* _Work instructions_: From the entries below, return every line that includes the word "torus".

Collected data
===

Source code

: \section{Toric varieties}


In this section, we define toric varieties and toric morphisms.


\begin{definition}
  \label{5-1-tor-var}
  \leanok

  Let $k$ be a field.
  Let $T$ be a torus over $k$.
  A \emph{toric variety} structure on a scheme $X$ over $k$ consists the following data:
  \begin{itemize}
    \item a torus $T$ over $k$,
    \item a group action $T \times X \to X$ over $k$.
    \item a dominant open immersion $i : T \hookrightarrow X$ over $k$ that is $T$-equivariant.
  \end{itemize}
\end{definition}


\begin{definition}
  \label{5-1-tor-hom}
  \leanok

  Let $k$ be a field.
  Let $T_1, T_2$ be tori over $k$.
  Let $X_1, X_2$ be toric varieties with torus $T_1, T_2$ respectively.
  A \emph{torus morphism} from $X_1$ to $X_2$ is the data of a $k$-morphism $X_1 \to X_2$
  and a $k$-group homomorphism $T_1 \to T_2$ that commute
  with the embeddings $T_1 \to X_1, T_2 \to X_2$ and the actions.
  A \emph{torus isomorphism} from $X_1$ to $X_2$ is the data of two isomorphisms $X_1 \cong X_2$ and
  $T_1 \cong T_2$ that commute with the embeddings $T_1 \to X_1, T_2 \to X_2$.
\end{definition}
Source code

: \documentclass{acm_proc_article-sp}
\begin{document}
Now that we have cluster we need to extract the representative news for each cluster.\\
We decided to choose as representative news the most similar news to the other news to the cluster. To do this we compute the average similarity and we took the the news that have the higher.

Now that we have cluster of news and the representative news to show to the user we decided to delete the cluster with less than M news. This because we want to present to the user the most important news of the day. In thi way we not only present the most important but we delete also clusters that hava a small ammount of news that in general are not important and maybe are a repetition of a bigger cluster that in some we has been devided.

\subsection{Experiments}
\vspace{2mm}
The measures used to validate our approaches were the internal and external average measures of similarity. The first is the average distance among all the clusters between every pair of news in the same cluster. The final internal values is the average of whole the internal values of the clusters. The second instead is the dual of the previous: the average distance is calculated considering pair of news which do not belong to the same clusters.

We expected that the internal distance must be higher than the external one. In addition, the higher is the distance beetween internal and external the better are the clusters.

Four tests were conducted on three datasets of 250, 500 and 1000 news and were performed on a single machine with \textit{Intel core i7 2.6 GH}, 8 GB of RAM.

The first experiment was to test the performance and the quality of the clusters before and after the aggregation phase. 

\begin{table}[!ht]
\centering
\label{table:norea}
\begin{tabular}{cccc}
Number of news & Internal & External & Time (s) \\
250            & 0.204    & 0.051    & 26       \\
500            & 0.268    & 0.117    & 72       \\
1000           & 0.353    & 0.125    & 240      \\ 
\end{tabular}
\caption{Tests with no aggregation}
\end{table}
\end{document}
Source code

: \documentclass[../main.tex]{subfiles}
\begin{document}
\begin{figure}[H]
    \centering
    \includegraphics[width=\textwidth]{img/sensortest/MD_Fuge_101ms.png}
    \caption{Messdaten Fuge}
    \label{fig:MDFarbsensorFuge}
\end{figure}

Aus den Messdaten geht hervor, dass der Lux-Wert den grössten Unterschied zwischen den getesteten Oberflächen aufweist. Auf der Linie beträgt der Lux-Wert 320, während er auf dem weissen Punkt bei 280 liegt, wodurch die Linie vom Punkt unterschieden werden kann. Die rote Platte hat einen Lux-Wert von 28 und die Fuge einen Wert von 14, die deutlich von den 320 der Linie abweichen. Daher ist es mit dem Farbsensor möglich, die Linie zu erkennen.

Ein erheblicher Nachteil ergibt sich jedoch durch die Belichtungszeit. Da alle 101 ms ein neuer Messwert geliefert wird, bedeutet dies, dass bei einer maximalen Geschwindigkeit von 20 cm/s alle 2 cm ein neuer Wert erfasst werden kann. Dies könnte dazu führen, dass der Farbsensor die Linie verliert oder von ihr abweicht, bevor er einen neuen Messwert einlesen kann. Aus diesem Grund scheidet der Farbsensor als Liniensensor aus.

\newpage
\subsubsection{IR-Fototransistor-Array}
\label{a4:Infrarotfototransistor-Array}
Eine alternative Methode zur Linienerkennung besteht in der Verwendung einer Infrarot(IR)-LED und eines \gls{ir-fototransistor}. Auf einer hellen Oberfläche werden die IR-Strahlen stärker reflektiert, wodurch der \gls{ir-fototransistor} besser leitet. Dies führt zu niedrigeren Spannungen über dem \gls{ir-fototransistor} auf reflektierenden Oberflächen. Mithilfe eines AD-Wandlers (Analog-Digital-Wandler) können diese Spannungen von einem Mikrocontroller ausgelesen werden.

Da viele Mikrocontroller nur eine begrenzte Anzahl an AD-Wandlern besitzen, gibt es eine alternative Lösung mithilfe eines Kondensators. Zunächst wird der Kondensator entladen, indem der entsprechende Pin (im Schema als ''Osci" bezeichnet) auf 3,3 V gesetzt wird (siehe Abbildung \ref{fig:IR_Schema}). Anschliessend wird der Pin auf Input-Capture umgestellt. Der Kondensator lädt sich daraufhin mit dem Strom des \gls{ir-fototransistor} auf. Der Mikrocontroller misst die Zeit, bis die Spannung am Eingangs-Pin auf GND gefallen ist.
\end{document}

===

* _Result for this task_:
  Let $T$ be a torus over $k$.
    \item a torus $T$ over $k$,
  Let $X_1, X_2$ be toric varieties with torus $T_1, T_2$ respectively.
  A \emph{torus morphism} from $X_1$ to $X_2$ is the data of a $k$-morphism $X_1 \to X_2$
  A \emph{torus isomorphism} from $X_1$ to $X_2$ is the data of two isomorphisms $X_1 \cong X_2$ and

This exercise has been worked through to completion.